Illiteracy is not a problem among preschoolers. Every toddler enjoys books. It isn’t until children attend school that they begin to feel self-conscious or failures as readers. We tell kids what to read. We interrupt their reading with comprehension quizzes. We rush, test, score, fail and recover them. We reduce the world of literature to “Fawn at Dawn.” In way too many cases, school has a highly effective prophylactic affect on reading. An alarming number of learning disabilities result.

Winning Points

Too often, schools respond to the literacy crises they create by turning reading into a game. I remember being told that I read 750 words per minute, a feat unmatched by TV’s Steve Austin. The secret behind my bionic ability was a talent for guessing answers to multiple-choice questions, not superhuman comprehension.

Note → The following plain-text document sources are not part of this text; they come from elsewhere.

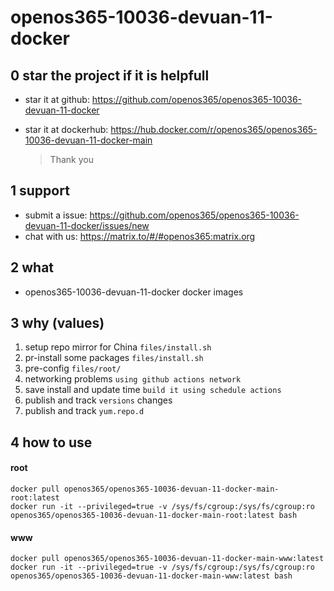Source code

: # openos365-10036-devuan-11-docker

## 0 star the project if it is helpfull

* star it at github: https://github.com/openos365/openos365-10036-devuan-11-docker
* star it at dockerhub: https://hub.docker.com/r/openos365/openos365-10036-devuan-11-docker-main

  > Thank you

## 1 support

* submit a issue: https://github.com/openos365/openos365-10036-devuan-11-docker/issues/new
* chat with us: https://matrix.to/#/#openos365:matrix.org

## 2 what

* openos365-10036-devuan-11-docker docker images
  
## 3 why (values)

1. setup repo mirror for China `files/install.sh`
1. pr-install some packages `files/install.sh`
1. pre-config `files/root/`
1. networking problems `using github actions network`
1. save install and update time `build it using schedule actions`
1. publish and track `versions` changes
1. publish and track `yum.repo.d`

## 4 how to use

#### root
```
docker pull openos365/openos365-10036-devuan-11-docker-main-root:latest
docker run -it --privileged=true -v /sys/fs/cgroup:/sys/fs/cgroup:ro openos365/openos365-10036-devuan-11-docker-main-root:latest bash
```
#### www

```
docker pull openos365/openos365-10036-devuan-11-docker-main-www:latest
docker run -it --privileged=true -v /sys/fs/cgroup:/sys/fs/cgroup:ro openos365/openos365-10036-devuan-11-docker-main-www:latest bash
```

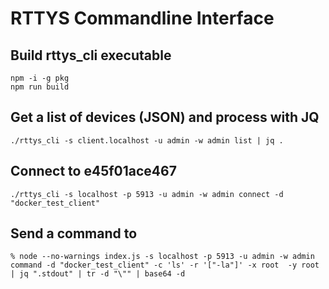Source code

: # RTTYS Commandline Interface

## Build rttys_cli executable
```
npm -i -g pkg
npm run build
```

## Get a list of devices (JSON) and process with JQ
```
./rttys_cli -s client.localhost -u admin -w admin list | jq .
```

## Connect to e45f01ace467
```
./rttys_cli -s localhost -p 5913 -u admin -w admin connect -d "docker_test_client"
```

## Send a command to 
```
% node --no-warnings index.js -s localhost -p 5913 -u admin -w admin command -d "docker_test_client" -c 'ls' -r '["-la"]' -x root  -y root  | jq ".stdout" | tr -d "\"" | base64 -d
```
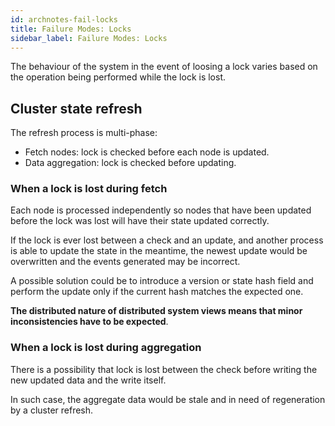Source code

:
 ```yaml
---
id: archnotes-fail-locks
title: Failure Modes: Locks
sidebar_label: Failure Modes: Locks
---
```


The behaviour of the system in the event of loosing a lock varies based on the operation
being performed while the lock is lost.


## Cluster state refresh
The refresh process is multi-phase:

  * Fetch nodes: lock is checked before each node is updated.
  * Data aggregation: lock is checked before updating.

### When a lock is lost during fetch
Each node is processed independently so nodes that have been updated before the lock was
lost will have their state updated correctly.

If the lock is ever lost between a check and an update, and another process is able to
update the state in the meantime, the newest update would be overwritten and the events
generated may be incorrect.

A possible solution could be to introduce a version or state hash field and perform
the update only if the current hash matches the expected one.

**The distributed nature of distributed system views means that minor
inconsistencies have to be expected**.

### When a lock is lost during aggregation
There is a possibility that lock is lost between the check before writing
the new updated data and the write itself.

In such case, the aggregate data would be stale and in need of regeneration by a cluster refresh.
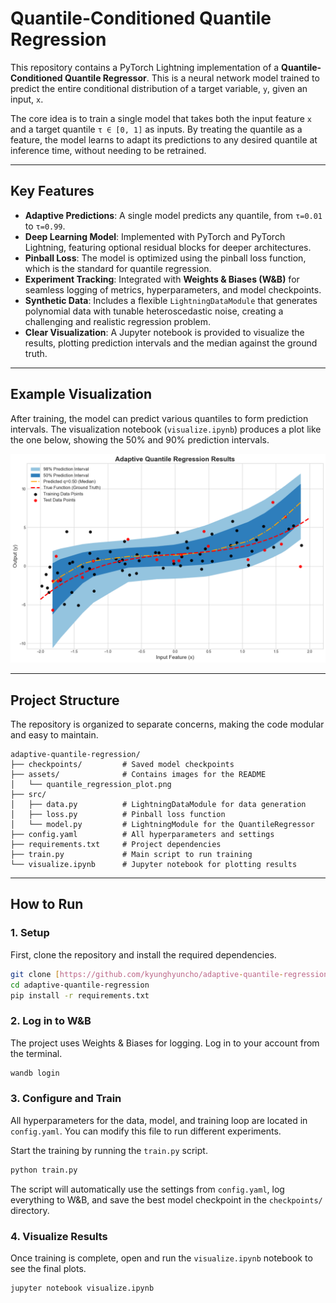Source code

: # Quantile-Conditioned Quantile Regression

This repository contains a PyTorch Lightning implementation of a **Quantile-Conditioned Quantile Regressor**. This is a neural network model trained to predict the entire conditional distribution of a target variable, `y`, given an input, `x`.

The core idea is to train a single model that takes both the input feature `x` and a target quantile `τ ∈ [0, 1]` as inputs. By treating the quantile as a feature, the model learns to adapt its predictions to any desired quantile at inference time, without needing to be retrained.

---

## Key Features

- **Adaptive Predictions**: A single model predicts any quantile, from `τ=0.01` to `τ=0.99`.
- **Deep Learning Model**: Implemented with PyTorch and PyTorch Lightning, featuring optional residual blocks for deeper architectures.
- **Pinball Loss**: The model is optimized using the pinball loss function, which is the standard for quantile regression.
- **Experiment Tracking**: Integrated with **Weights & Biases (W&B)** for seamless logging of metrics, hyperparameters, and model checkpoints.
- **Synthetic Data**: Includes a flexible `LightningDataModule` that generates polynomial data with tunable heteroscedastic noise, creating a challenging and realistic regression problem.
- **Clear Visualization**: A Jupyter notebook is provided to visualize the results, plotting prediction intervals and the median against the ground truth.

---

## Example Visualization

After training, the model can predict various quantiles to form prediction intervals. The visualization notebook (`visualize.ipynb`) produces a plot like the one below, showing the 50% and 90% prediction intervals.

![Example Plot](./assets/quantile-regression-example.png)

---

## Project Structure

The repository is organized to separate concerns, making the code modular and easy to maintain.

```
adaptive-quantile-regression/
├── checkpoints/         # Saved model checkpoints
├── assets/              # Contains images for the README
│   └── quantile_regression_plot.png
├── src/
│   ├── data.py          # LightningDataModule for data generation
│   ├── loss.py          # Pinball loss function
│   └── model.py         # LightningModule for the QuantileRegressor
├── config.yaml          # All hyperparameters and settings
├── requirements.txt     # Project dependencies
├── train.py             # Main script to run training
└── visualize.ipynb      # Jupyter notebook for plotting results
```

---

## How to Run

### 1. Setup

First, clone the repository and install the required dependencies.

```bash
git clone [https://github.com/kyunghyuncho/adaptive-quantile-regression.git](https://github.com/kyunghyuncho/adaptive-quantile-regression.git)
cd adaptive-quantile-regression
pip install -r requirements.txt
```

### 2. Log in to W&B

The project uses Weights & Biases for logging. Log in to your account from the terminal.

```bash
wandb login
```

### 3. Configure and Train

All hyperparameters for the data, model, and training loop are located in `config.yaml`. You can modify this file to run different experiments.

Start the training by running the `train.py` script.

```bash
python train.py
```

The script will automatically use the settings from `config.yaml`, log everything to W&B, and save the best model checkpoint in the `checkpoints/` directory.

### 4. Visualize Results

Once training is complete, open and run the `visualize.ipynb` notebook to see the final plots.

```bash
jupyter notebook visualize.ipynb
```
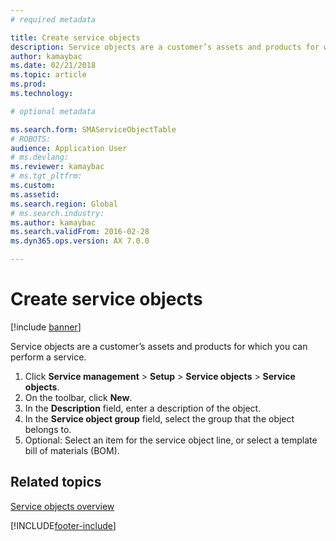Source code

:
 ```yaml
---
# required metadata

title: Create service objects 
description: Service objects are a customer’s assets and products for which you can perform a service. 
author: kamaybac
ms.date: 02/21/2018
ms.topic: article
ms.prod: 
ms.technology: 

# optional metadata

ms.search.form: SMAServiceObjectTable
# ROBOTS: 
audience: Application User
# ms.devlang: 
ms.reviewer: kamaybac
# ms.tgt_pltfrm: 
ms.custom: 
ms.assetid: 
ms.search.region: Global
# ms.search.industry: 
ms.author: kamaybac
ms.search.validFrom: 2016-02-28
ms.dyn365.ops.version: AX 7.0.0

---
```


# Create service objects  

[!include [banner](../includes/banner.md)]
   
Service objects are a customer’s assets and products for which you can perform a service. 

1. Click **Service management** \> **Setup** \> **Service objects** \> **Service objects**.
2. On the toolbar, click **New**.
3. In the **Description** field, enter a description of the object.
4. In the **Service object group** field, select the group that the object belongs to. 
5. Optional: Select an item for the service object line, or select a template bill of materials (BOM).

## Related topics

[Service objects overview](service-objects.md)





[!INCLUDE[footer-include](../../includes/footer-banner.md)]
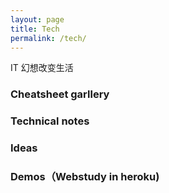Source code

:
 ```yaml
---
layout: page
title: Tech
permalink: /tech/
---
```

IT 幻想改变生活

### Cheatsheet garllery

### Technical notes

### Ideas

### Demos（Webstudy in heroku)
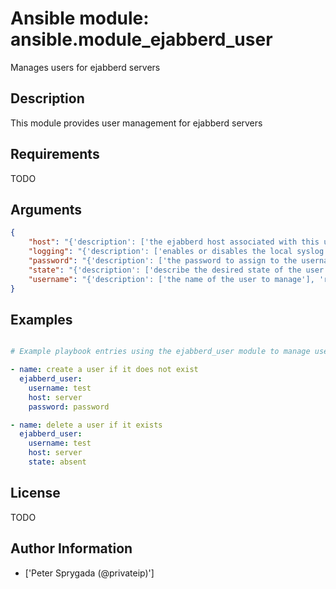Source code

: # Ansible module: ansible.module_ejabberd_user


Manages users for ejabberd servers

## Description

This module provides user management for ejabberd servers

## Requirements

TODO

## Arguments

``` json
{
    "host": "{'description': ['the ejabberd host associated with this username'], 'required': True}",
    "logging": "{'description': ['enables or disables the local syslog facility for this module'], 'required': False, 'default': False, 'type': 'bool'}",
    "password": "{'description': ['the password to assign to the username'], 'required': False}",
    "state": "{'description': ['describe the desired state of the user to be managed'], 'required': False, 'default': 'present', 'choices': ['present', 'absent']}",
    "username": "{'description': ['the name of the user to manage'], 'required': True}",
}
```

## Examples


``` yaml

# Example playbook entries using the ejabberd_user module to manage users state.

- name: create a user if it does not exist
  ejabberd_user:
    username: test
    host: server
    password: password

- name: delete a user if it exists
  ejabberd_user:
    username: test
    host: server
    state: absent

```

## License

TODO

## Author Information
  - ['Peter Sprygada (@privateip)']
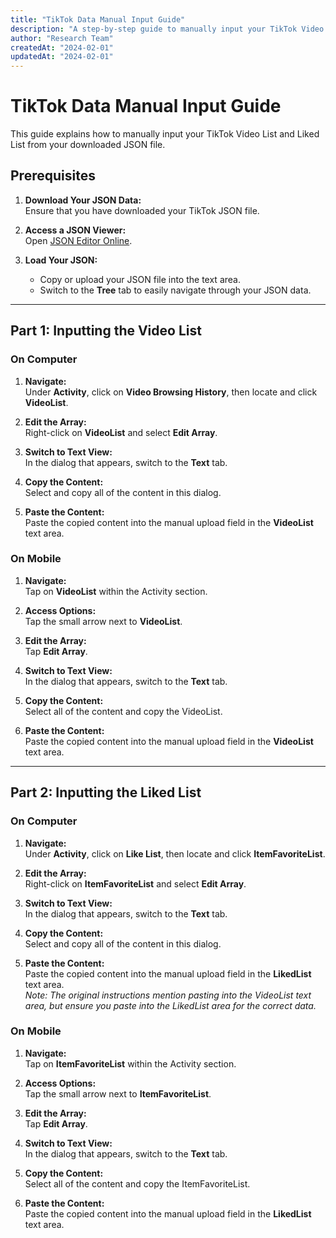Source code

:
 ```yaml
---
title: "TikTok Data Manual Input Guide"
description: "A step-by-step guide to manually input your TikTok Video List and Liked List using JSON Editor Online."
author: "Research Team"
createdAt: "2024-02-01"
updatedAt: "2024-02-01"
---
```


# TikTok Data Manual Input Guide

This guide explains how to manually input your TikTok Video List and Liked List from your downloaded JSON file.

## Prerequisites

1. **Download Your JSON Data:**  
   Ensure that you have downloaded your TikTok JSON file.

2. **Access a JSON Viewer:**  
   Open [JSON Editor Online](https://jsoneditoronline.org/).

3. **Load Your JSON:**
    - Copy or upload your JSON file into the text area.
    - Switch to the **Tree** tab to easily navigate through your JSON data.

---

## Part 1: Inputting the Video List

### On Computer

1. **Navigate:**  
   Under **Activity**, click on **Video Browsing History**, then locate and click **VideoList**.

2. **Edit the Array:**  
   Right-click on **VideoList** and select **Edit Array**.

3. **Switch to Text View:**  
   In the dialog that appears, switch to the **Text** tab.

4. **Copy the Content:**  
   Select and copy all of the content in this dialog.

5. **Paste the Content:**  
   Paste the copied content into the manual upload field in the **VideoList** text area.

### On Mobile

1. **Navigate:**  
   Tap on **VideoList** within the Activity section.

2. **Access Options:**  
   Tap the small arrow next to **VideoList**.

3. **Edit the Array:**  
   Tap **Edit Array**.

4. **Switch to Text View:**  
   In the dialog that appears, switch to the **Text** tab.

5. **Copy the Content:**  
   Select all of the content and copy the VideoList.

6. **Paste the Content:**  
   Paste the copied content into the manual upload field in the **VideoList** text area.

---

## Part 2: Inputting the Liked List

### On Computer

1. **Navigate:**  
   Under **Activity**, click on **Like List**, then locate and click **ItemFavoriteList**.

2. **Edit the Array:**  
   Right-click on **ItemFavoriteList** and select **Edit Array**.

3. **Switch to Text View:**  
   In the dialog that appears, switch to the **Text** tab.

4. **Copy the Content:**  
   Select and copy all of the content in this dialog.

5. **Paste the Content:**  
   Paste the copied content into the manual upload field in the **LikedList** text area.  
   _Note: The original instructions mention pasting into the VideoList text area, but ensure you paste into the LikedList area for the correct data._

### On Mobile

1. **Navigate:**  
   Tap on **ItemFavoriteList** within the Activity section.

2. **Access Options:**  
   Tap the small arrow next to **ItemFavoriteList**.

3. **Edit the Array:**  
   Tap **Edit Array**.

4. **Switch to Text View:**  
   In the dialog that appears, switch to the **Text** tab.

5. **Copy the Content:**  
   Select all of the content and copy the ItemFavoriteList.

6. **Paste the Content:**  
   Paste the copied content into the manual upload field in the **LikedList** text area.
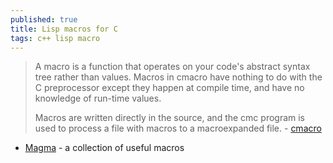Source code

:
 ```yaml
---
published: true
title: Lisp macros for C
tags: c++ lisp macro
---
```

> A macro is a function that operates on your code's abstract syntax tree rather than values. Macros in cmacro have nothing to do with the C preprocessor except they happen at compile time, and have no knowledge of run-time values.
> 
> Macros are written directly in the source, and the cmc program is used to process a file with macros to a macroexpanded file. - [cmacro](https://github.com/eudoxia0/cmacro)

- [Magma](https://github.com/eudoxia0/magma) - a collection of useful macros
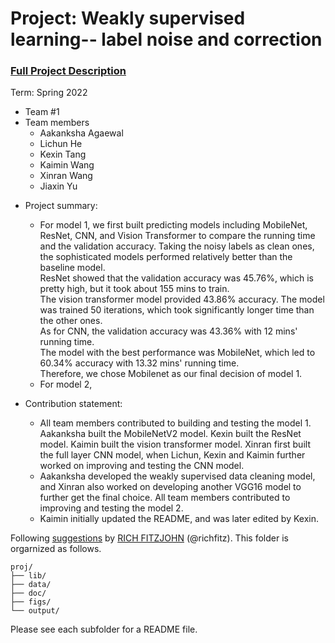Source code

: # Project: Weakly supervised learning-- label noise and correction


### [Full Project Description](doc/project3_desc.md)

Term: Spring 2022

+ Team #1
+ Team members
	+ Aakanksha Agaewal
	+ Lichun He
	+ Kexin Tang
	+ Kaimin Wang
	+ Xinran Wang
	+ Jiaxin Yu

- Project summary: 
	+ For model 1, we first built predicting models including MobileNet, ResNet, CNN, and Vision Transformer to compare the running time and the validation accuracy. Taking the noisy labels as clean ones, the sophisticated models performed relatively better than the baseline model. \
	  ResNet showed that the validation accuracy was 45.76%, which is pretty high, but it took about 155 mins to train. \
	  The vision transformer model provided 43.86% accuracy. The model was trained 50 iterations, which took significantly longer time than the other ones.\
	  As for CNN, the validation accuracy was 43.36% with 12 mins' running time. \
	  The model with the best performance was MobileNet, which led to 60.34% accuracy with 13.32 mins' running time. \
          Therefore, we chose Mobilenet as our final decision of model 1. 
	+ For model 2,
	
- Contribution statement: 
	+ All team members contributed to building and testing the model 1. Aakanksha built the MobileNetV2 model. Kexin built the ResNet model. Kaimin built the vision transformer model. Xinran first built the full layer CNN model, when Lichun, Kexin and Kaimin further worked on improving and testing the CNN model.
	+ Aakanksha developed the weakly supervised data cleaning model, and Xinran also worked on developing another VGG16 model to further get the final choice. All team members contributed to improving and testing the model 2.
	+ Kaimin initially updated the README, and was later edited by Kexin. 
        

Following [suggestions](http://nicercode.github.io/blog/2013-04-05-projects/) by [RICH FITZJOHN](http://nicercode.github.io/about/#Team) (@richfitz). This folder is orgarnized as follows.

```
proj/
├── lib/
├── data/
├── doc/
├── figs/
└── output/
```

Please see each subfolder for a README file.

Many classrooms today use a popular software program to test student reading. No longer do students read for pleasure or information. They read to win points in a misguided effort to mechanize teaching and learning. This perverse notion of motivation turns reading into a contest with winners and losers. Strong readers choose simpler books to rack up points quickly, while struggling readers are humiliated by the public nature of their scores.

Guess what? Teachers tend to become dependent on teacher-proof systems and stop exercising professional judgment. While the company behind this system has been very nimble and creates tests for new books, teachers are unlikely to value the reading of a book not in the system.

Reading for fun wastes time you could spend crushing your classmates. With score tables automatically generated and parents alerted to their child’s pole position, teachers will invariably use the points in grading students regardless of the program’s intent.

Turning reading into a game is neither effective nor very good for inspiring lifelong readers.